* TASK:
Pictures excluded, please retype exactly the lines from the start of the data through the line that contains "This group project", both ends kept, and nothing beyond them.

------ DATA PROVIDED

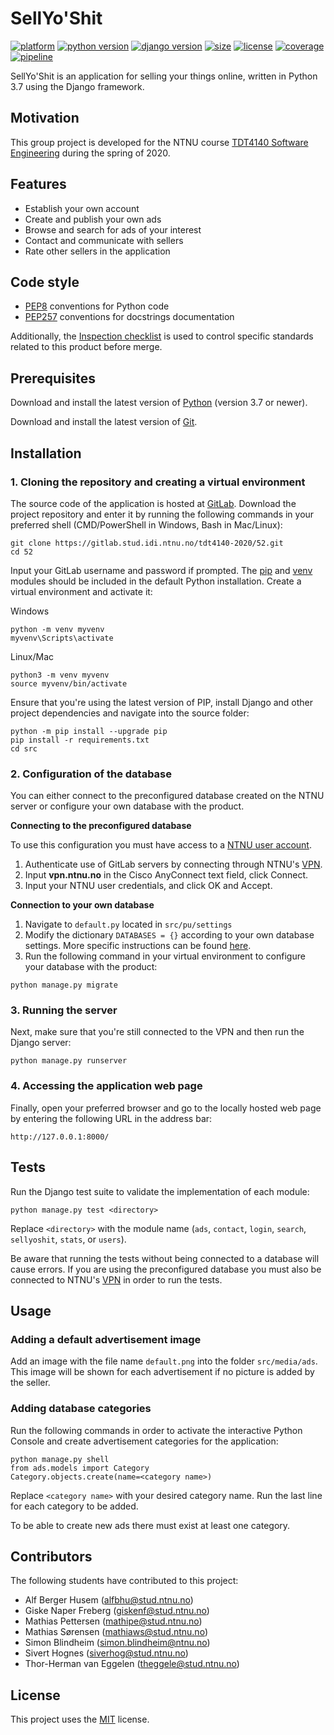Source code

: # SellYo'Shit

[![platform](https://img.shields.io/badge/platform-windows%20%7C%20macos%20%7C%20linux-lightgrey)](https://gitlab.stud.idi.ntnu.no/tdt4140-2020/52/-/commits/master)
[![python version](https://img.shields.io/badge/python-3.7-blue)](https://gitlab.stud.idi.ntnu.no/tdt4140-2020/52/-/commits/master)
[![django version](https://img.shields.io/badge/django-3.0.2-blue)](https://gitlab.stud.idi.ntnu.no/tdt4140-2020/52/-/commits/master)
[![size](https://img.shields.io/badge/size-128%20kB-blue)](https://gitlab.stud.idi.ntnu.no/tdt4140-2020/52/-/commits/master)
[![license](https://img.shields.io/badge/license-MIT-green)](https://gitlab.stud.idi.ntnu.no/tdt4140-2020/52/-/commits/master)
[![coverage](https://img.shields.io/badge/coverage-82%25-yellowgreen)](https://gitlab.stud.idi.ntnu.no/tdt4140-2020/52/-/commits/master)
[![pipeline](https://gitlab.stud.idi.ntnu.no/tdt4140-2020/52/badges/master/pipeline.svg)](https://gitlab.stud.idi.ntnu.no/tdt4140-2020/52/-/commits/master)

SellYo'Shit is an application for selling your things online, written in Python 3.7 using the Django framework.


## Motivation

This group project is developed for the NTNU course [TDT4140 Software Engineering](https://www.ntnu.edu/studies/courses/TDT4140) during the spring of 2020.


## Features

- Establish your own account
- Create and publish your own ads
- Browse and search for ads of your interest
- Contact and communicate with sellers
- Rate other sellers in the application

## Code style
- [PEP8](https://www.python.org/dev/peps/pep-0008/) conventions for Python code
- [PEP257](https://www.python.org/dev/peps/pep-0257/) conventions for docstrings documentation

Additionally, the [Inspection checklist](https://gitlab.stud.idi.ntnu.no/tdt4140-2020/52/uploads/9ee820e5ca3316d6f3dc375178e39e10/Inspection_checklist.pdf) is used to control specific standards related to this product before merge. 

## Prerequisites

Download and install the latest version of [Python](https://www.python.org/downloads/) (version 3.7 or newer).

Download and install the latest version of [Git](https://www.linode.com/docs/development/version-control/how-to-install-git-on-linux-mac-and-windows/).


## Installation

### 1. Cloning the repository and creating a virtual environment

The source code of the application is hosted at [GitLab](https://gitlab.stud.iie.ntnu.no/tdt4140-2020/52). Download the project repository and enter it by running the following commands in your preferred shell (CMD/PowerShell in Windows, Bash in Mac/Linux):

```
git clone https://gitlab.stud.idi.ntnu.no/tdt4140-2020/52.git
cd 52
```

Input your GitLab username and password if prompted. The [pip](https://pypi.org/project/pip/) and [venv](https://docs.python.org/3/library/venv.html) modules should be included in the default Python installation. Create a virtual environment and activate it:

Windows
```
python -m venv myvenv
myvenv\Scripts\activate
```

Linux/Mac
```
python3 -m venv myvenv
source myvenv/bin/activate
```

Ensure that you're using the latest version of PIP, install Django and other project dependencies and navigate into the source folder:

```
python -m pip install --upgrade pip
pip install -r requirements.txt
cd src
```

### 2. Configuration of the database

You can either connect to the preconfigured database created on the NTNU server or configure your own database with the product.

**Connecting to the preconfigured database**

To use this configuration you must have access to a [NTNU user account](https://innsida.ntnu.no/wiki/-/wiki/English/Create+a+user+account). 

1. Authenticate use of GitLab servers by connecting through NTNU's [VPN](https://innsida.ntnu.no/wiki/-/wiki/English/Install+vpn).
2. Input **vpn.ntnu.no** in the Cisco AnyConnect text field, click Connect. 
3. Input your NTNU user credentials, and click OK and Accept.


**Connection to your own database**

1. Navigate to `default.py` located in `src/pu/settings`
2. Modify the dictionary `DATABASES = {}` according to your own database settings. More specific instructions can be found [here](https://docs.djangoproject.com/en/3.0/ref/settings/#databases).
3. Run the following command in your virtual environment to configure your database with the product:
```
python manage.py migrate
```

### 3. Running the server
Next, make sure that you're still connected to the VPN and then run the Django server:

```
python manage.py runserver
```

### 4. Accessing the application web page
Finally, open your preferred browser and go to the locally hosted web page by entering the following URL in the address bar:
```
http://127.0.0.1:8000/
```

## Tests

Run the Django test suite to validate the implementation of each module:

```
python manage.py test <directory>
```

Replace `<directory>` with the module name (`ads`, `contact`, `login`, `search`, `sellyoshit`, `stats`, or `users`).

Be aware that running the tests without being connected to a database will cause errors. If you are using the preconfigured database you must also be connected to NTNU's [VPN](https://innsida.ntnu.no/wiki/-/wiki/English/Install+vpn) in order to run the tests.

## Usage

### Adding a default advertisement image

Add an image with the file name `default.png` into the folder `src/media/ads`. This image will be shown for each advertisement if no picture is added by the seller.

### Adding database categories

Run the following commands in order to activate the interactive Python Console and create advertisement categories for the application:

```
python manage.py shell
from ads.models import Category
Category.objects.create(name=<category name>)
```

Replace `<category name>` with your desired category name. Run the last line for each category to be added. 

To be able to create new ads there must exist at least one category.

## Contributors

The following students have contributed to this project:

- Alf Berger Husem ([alfbhu@stud.ntnu.no](mailto:alfbhu@stud.ntnu.no))
- Giske Naper Freberg ([giskenf@stud.ntnu.no](mailto:giskenf@stud.ntnu.no))
- Mathias Pettersen ([mathipe@stud.ntnu.no](mailto:mathipe@stud.ntnu.no))
- Mathias Sørensen ([mathiaws@stud.ntnu.no](mailto:mathiaws@stud.ntnu.no))
- Simon Blindheim ([simon.blindheim@ntnu.no](mailto:simon.blindheim@ntnu.no))
- Sivert Hognes ([siverhog@stud.ntnu.no](mailto:siverhog@stud.ntnu.no))
- Thor-Herman van Eggelen ([theggele@stud.ntnu.no](mailto:theggele@stud.ntnu.no))


## License

This project uses the [MIT](https://choosealicense.com/licenses/mit/) license.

------------

* EXPECTED ANSWER:
Source code

: # SellYo'Shit

[![platform](https://img.shields.io/badge/platform-windows%20%7C%20macos%20%7C%20linux-lightgrey)](https://gitlab.stud.idi.ntnu.no/tdt4140-2020/52/-/commits/master)
[![python version](https://img.shields.io/badge/python-3.7-blue)](https://gitlab.stud.idi.ntnu.no/tdt4140-2020/52/-/commits/master)
[![django version](https://img.shields.io/badge/django-3.0.2-blue)](https://gitlab.stud.idi.ntnu.no/tdt4140-2020/52/-/commits/master)
[![size](https://img.shields.io/badge/size-128%20kB-blue)](https://gitlab.stud.idi.ntnu.no/tdt4140-2020/52/-/commits/master)
[![license](https://img.shields.io/badge/license-MIT-green)](https://gitlab.stud.idi.ntnu.no/tdt4140-2020/52/-/commits/master)
[![coverage](https://img.shields.io/badge/coverage-82%25-yellowgreen)](https://gitlab.stud.idi.ntnu.no/tdt4140-2020/52/-/commits/master)
[![pipeline](https://gitlab.stud.idi.ntnu.no/tdt4140-2020/52/badges/master/pipeline.svg)](https://gitlab.stud.idi.ntnu.no/tdt4140-2020/52/-/commits/master)

SellYo'Shit is an application for selling your things online, written in Python 3.7 using the Django framework.


## Motivation

This group project is developed for the NTNU course [TDT4140 Software Engineering](https://www.ntnu.edu/studies/courses/TDT4140) during the spring of 2020.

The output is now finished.